LA HAVANE : Après trois jours sans internet mobile, dont les autorités ont privé les Cubains après les manifestations historiques de dimanche, Alejandro Cordovi, 29 ans, tente de se connecter à nouveau malgré un service encore instable.
Assis dans le quartier historique de La Havane, il regarde sans arrêt son écran pour voir s'il accède enfin au réseau.
Il soupire: ne pas avoir internet sur le téléphone, "c'est dur pour les gens". Car se connecter, ce n'est pas seulement "quelque chose de politique (...), beaucoup de gens l'utilisent pour parler avec leurs proches" à l'étranger, dit ce travailleur indépendant en secouant la tête, dépité.
C'est aussi un outil essentiel pour nombre d'entrepreneurs privés sur l'île, qui l'utilisent pour communiquer avec leurs clients et fournisseurs.
Le service d'internet mobile, coupé dimanche à la mi-journée, a commencé à être rétabli, mais de façon instable, mercredi matin à La Havane. Il reste toutefois impossible de se connecter à Whatsapp, Facebook et Twitter.

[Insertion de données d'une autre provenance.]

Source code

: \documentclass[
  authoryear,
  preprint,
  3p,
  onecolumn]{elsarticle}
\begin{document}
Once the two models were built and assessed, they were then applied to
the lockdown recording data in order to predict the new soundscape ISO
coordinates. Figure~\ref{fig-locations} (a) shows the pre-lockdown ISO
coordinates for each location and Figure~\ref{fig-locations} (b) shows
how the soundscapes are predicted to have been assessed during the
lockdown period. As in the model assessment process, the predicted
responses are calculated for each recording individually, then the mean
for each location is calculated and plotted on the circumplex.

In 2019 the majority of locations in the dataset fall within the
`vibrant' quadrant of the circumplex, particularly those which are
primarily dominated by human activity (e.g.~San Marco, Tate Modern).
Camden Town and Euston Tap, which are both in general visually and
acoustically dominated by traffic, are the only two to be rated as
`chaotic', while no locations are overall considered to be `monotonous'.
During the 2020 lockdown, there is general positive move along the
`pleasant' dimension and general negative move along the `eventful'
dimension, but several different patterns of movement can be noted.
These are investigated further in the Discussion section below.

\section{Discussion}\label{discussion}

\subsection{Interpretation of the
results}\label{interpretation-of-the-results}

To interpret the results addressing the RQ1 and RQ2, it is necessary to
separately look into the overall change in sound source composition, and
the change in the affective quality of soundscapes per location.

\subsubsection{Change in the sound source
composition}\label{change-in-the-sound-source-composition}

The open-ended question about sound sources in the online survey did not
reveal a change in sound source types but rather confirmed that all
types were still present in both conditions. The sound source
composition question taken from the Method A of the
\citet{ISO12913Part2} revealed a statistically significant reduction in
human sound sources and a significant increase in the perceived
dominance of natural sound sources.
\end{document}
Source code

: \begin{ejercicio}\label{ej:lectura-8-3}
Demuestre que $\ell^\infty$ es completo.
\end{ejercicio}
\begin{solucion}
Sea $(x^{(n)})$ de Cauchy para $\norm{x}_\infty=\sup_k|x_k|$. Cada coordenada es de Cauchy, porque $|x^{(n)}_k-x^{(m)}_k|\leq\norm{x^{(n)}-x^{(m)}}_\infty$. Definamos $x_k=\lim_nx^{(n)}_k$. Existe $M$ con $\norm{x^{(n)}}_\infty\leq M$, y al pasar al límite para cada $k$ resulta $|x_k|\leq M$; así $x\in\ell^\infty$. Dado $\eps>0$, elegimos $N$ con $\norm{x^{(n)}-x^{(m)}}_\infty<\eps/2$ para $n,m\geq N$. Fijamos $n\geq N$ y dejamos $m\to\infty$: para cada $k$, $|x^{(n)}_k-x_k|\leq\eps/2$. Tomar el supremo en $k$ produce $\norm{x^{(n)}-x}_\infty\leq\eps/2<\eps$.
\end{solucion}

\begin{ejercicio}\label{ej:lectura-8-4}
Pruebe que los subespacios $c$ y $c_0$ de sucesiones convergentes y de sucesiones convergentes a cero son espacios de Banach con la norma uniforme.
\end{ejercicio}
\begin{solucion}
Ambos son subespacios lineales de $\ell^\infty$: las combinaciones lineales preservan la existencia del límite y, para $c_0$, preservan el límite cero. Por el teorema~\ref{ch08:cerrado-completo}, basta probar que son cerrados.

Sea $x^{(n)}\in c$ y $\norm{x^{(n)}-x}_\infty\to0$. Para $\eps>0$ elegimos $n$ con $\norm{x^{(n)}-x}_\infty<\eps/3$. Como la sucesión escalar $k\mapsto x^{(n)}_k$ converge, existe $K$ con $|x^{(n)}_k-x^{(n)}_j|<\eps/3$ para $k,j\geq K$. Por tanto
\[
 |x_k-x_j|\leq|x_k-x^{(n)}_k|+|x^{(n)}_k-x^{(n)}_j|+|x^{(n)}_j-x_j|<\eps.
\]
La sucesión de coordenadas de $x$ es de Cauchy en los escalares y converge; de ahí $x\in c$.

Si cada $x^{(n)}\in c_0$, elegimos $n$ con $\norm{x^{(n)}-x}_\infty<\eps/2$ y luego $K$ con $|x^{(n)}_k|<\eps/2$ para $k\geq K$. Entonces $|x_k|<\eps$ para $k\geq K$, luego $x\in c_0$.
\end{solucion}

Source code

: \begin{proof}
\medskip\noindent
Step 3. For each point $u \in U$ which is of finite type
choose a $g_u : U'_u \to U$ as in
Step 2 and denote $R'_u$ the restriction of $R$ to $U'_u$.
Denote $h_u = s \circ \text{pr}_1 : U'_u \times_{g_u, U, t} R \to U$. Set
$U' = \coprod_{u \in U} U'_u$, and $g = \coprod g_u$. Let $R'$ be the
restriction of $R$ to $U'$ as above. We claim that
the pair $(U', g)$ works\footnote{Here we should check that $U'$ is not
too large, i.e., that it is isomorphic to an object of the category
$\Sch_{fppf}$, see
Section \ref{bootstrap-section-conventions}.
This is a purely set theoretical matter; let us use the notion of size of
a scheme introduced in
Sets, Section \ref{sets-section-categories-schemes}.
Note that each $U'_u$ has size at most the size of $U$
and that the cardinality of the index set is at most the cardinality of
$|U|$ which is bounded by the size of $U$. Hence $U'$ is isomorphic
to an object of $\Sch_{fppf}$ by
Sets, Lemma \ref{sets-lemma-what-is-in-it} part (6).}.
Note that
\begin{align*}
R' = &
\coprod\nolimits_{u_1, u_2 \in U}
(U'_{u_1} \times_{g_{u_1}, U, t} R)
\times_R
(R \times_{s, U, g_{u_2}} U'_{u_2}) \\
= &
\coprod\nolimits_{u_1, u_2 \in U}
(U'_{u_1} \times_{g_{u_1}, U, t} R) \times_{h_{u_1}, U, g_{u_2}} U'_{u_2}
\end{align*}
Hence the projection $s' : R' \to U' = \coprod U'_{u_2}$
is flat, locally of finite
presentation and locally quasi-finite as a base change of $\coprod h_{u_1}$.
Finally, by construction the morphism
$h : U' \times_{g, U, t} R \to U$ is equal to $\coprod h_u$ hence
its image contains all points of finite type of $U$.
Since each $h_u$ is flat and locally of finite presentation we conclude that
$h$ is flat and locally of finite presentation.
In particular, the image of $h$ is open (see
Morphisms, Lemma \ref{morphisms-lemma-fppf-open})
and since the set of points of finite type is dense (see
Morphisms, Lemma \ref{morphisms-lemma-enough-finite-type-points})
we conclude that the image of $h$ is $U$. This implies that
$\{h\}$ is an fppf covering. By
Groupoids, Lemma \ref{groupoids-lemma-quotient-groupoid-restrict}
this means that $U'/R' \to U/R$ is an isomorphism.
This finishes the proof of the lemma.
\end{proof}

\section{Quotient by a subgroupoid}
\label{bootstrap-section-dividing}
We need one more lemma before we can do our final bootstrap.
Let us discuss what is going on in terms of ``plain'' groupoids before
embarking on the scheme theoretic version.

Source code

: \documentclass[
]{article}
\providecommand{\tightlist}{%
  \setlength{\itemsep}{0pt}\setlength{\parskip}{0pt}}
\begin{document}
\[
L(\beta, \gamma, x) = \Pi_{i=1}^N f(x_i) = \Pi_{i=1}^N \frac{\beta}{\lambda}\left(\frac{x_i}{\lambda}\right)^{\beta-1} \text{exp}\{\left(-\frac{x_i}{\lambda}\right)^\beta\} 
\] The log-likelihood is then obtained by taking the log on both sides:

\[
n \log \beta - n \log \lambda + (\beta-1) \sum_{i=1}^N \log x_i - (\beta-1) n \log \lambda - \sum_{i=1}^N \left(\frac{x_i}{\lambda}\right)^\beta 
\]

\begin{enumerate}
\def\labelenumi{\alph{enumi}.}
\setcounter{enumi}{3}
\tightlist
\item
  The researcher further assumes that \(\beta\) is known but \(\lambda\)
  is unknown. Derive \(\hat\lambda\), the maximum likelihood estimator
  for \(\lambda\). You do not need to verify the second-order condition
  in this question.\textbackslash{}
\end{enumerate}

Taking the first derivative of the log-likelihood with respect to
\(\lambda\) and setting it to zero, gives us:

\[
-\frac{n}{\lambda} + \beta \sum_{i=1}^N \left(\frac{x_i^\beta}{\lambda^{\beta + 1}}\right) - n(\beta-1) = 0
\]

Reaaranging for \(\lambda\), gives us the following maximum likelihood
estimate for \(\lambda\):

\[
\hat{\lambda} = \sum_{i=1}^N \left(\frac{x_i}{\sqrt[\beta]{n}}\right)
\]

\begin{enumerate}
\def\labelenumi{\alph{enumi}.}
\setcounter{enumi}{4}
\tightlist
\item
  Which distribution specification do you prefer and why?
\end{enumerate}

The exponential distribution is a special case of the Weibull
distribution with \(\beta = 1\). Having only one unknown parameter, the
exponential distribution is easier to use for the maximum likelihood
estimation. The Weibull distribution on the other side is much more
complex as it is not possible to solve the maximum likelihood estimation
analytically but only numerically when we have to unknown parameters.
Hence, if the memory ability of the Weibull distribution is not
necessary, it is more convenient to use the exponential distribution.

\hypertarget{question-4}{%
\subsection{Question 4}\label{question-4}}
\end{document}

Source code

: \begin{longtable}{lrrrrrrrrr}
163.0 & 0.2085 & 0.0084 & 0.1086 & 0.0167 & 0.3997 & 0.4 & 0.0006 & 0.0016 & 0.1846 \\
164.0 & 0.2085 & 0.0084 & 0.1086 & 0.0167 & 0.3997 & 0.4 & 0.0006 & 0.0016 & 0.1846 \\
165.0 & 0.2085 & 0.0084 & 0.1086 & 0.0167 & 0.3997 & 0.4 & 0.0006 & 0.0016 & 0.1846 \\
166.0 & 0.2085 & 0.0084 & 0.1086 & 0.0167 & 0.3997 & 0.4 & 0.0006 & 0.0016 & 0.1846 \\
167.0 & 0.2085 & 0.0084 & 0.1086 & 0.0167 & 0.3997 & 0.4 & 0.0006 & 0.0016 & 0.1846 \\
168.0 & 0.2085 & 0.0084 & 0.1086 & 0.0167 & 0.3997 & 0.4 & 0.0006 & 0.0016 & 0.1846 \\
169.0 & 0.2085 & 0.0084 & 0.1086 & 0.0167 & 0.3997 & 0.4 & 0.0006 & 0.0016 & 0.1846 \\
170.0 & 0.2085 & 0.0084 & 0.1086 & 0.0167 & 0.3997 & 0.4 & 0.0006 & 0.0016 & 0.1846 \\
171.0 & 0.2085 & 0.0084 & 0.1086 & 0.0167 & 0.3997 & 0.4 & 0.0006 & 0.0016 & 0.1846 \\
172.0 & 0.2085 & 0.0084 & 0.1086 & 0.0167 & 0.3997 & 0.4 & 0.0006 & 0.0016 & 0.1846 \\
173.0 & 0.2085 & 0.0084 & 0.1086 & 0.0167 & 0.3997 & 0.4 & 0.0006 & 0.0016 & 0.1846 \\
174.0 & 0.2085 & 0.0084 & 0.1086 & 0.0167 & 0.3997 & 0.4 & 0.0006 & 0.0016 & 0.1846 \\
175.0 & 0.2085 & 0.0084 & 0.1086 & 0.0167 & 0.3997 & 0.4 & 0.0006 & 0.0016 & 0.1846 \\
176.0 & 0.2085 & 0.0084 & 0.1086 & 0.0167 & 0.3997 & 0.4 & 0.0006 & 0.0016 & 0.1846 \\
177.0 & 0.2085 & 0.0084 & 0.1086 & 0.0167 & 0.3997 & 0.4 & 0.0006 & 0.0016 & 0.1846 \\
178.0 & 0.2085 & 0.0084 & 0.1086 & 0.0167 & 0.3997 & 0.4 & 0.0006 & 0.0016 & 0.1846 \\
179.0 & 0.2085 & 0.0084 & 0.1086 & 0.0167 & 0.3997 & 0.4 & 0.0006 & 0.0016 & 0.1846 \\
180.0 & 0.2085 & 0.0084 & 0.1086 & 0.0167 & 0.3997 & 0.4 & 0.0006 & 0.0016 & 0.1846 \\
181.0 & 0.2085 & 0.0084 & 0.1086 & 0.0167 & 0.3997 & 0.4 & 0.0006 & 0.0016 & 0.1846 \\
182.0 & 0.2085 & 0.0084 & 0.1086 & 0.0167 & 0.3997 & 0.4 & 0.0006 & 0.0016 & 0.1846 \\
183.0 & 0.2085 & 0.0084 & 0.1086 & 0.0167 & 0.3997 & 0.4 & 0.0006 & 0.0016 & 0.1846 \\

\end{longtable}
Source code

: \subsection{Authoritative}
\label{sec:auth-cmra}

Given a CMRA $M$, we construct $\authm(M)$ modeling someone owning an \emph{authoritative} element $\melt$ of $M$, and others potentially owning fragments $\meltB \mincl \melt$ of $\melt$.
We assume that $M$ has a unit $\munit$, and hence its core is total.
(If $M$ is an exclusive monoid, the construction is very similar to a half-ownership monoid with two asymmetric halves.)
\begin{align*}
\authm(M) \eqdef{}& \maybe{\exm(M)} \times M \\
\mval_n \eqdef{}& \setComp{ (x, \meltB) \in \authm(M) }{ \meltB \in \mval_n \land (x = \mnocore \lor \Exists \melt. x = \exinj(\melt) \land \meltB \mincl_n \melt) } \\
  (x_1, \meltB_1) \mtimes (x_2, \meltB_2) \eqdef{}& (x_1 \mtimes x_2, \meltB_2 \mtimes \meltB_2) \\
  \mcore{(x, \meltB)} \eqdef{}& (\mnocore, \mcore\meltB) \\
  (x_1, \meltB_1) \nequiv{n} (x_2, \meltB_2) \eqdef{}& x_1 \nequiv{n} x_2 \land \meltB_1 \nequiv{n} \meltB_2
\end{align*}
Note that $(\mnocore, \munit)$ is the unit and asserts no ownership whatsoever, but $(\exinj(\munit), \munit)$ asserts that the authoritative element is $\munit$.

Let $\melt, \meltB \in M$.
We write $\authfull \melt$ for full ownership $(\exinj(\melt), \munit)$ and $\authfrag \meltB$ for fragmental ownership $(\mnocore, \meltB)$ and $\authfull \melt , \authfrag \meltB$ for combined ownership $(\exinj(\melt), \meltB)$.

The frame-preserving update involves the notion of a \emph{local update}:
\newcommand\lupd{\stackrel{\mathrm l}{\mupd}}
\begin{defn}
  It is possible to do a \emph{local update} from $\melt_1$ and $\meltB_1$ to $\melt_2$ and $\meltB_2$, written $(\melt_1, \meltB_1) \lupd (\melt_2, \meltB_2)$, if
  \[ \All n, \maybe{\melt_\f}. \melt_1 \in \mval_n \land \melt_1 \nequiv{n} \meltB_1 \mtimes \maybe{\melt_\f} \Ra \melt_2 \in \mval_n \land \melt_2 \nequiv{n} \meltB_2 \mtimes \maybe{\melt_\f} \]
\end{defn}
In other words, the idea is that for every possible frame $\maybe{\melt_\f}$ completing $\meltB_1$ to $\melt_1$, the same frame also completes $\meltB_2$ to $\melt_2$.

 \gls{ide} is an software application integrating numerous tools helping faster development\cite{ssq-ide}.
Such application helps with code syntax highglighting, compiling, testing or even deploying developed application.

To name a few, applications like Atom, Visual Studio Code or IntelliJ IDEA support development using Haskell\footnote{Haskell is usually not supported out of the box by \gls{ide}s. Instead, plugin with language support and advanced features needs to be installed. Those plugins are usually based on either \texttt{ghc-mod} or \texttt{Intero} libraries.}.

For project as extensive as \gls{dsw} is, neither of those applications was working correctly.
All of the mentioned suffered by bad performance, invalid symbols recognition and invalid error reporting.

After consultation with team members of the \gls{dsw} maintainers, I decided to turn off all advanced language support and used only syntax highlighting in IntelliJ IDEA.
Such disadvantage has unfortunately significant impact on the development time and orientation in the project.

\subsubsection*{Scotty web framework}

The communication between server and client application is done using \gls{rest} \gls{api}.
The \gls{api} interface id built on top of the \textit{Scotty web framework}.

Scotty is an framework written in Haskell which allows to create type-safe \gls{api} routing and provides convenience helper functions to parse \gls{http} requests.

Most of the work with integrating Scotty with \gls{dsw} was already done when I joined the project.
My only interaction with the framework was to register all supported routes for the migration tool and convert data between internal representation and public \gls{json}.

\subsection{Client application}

Malgré la forte présence policière et militaire, les rues de la vieille Havane ont commencé à se remplir à nouveau, les Cubains reprenant leur vie quotidienne mais essayant aussi, téléphone en main, de retrouver un accès en ligne.
"(Ce matin) j'ai réussi à me connecter à toutes les pages" internet, raconte Lenna Estevez, femme au foyer de 26 ans, en marchant vite avec ses écouteurs sur les oreilles.
«J'ai perdu la connexion»
"J'ai vu les vidéos de ce qui s'est passé (les manifestations), tout!", s'enthousiasme-t-elle. Mais elle n'a pas réussi à appeler sa mère ensuite. "J'ai perdu la connexion", dit-elle, racontant que dimanche, elle n'avait pu avoir de ses nouvelles qu'après minuit.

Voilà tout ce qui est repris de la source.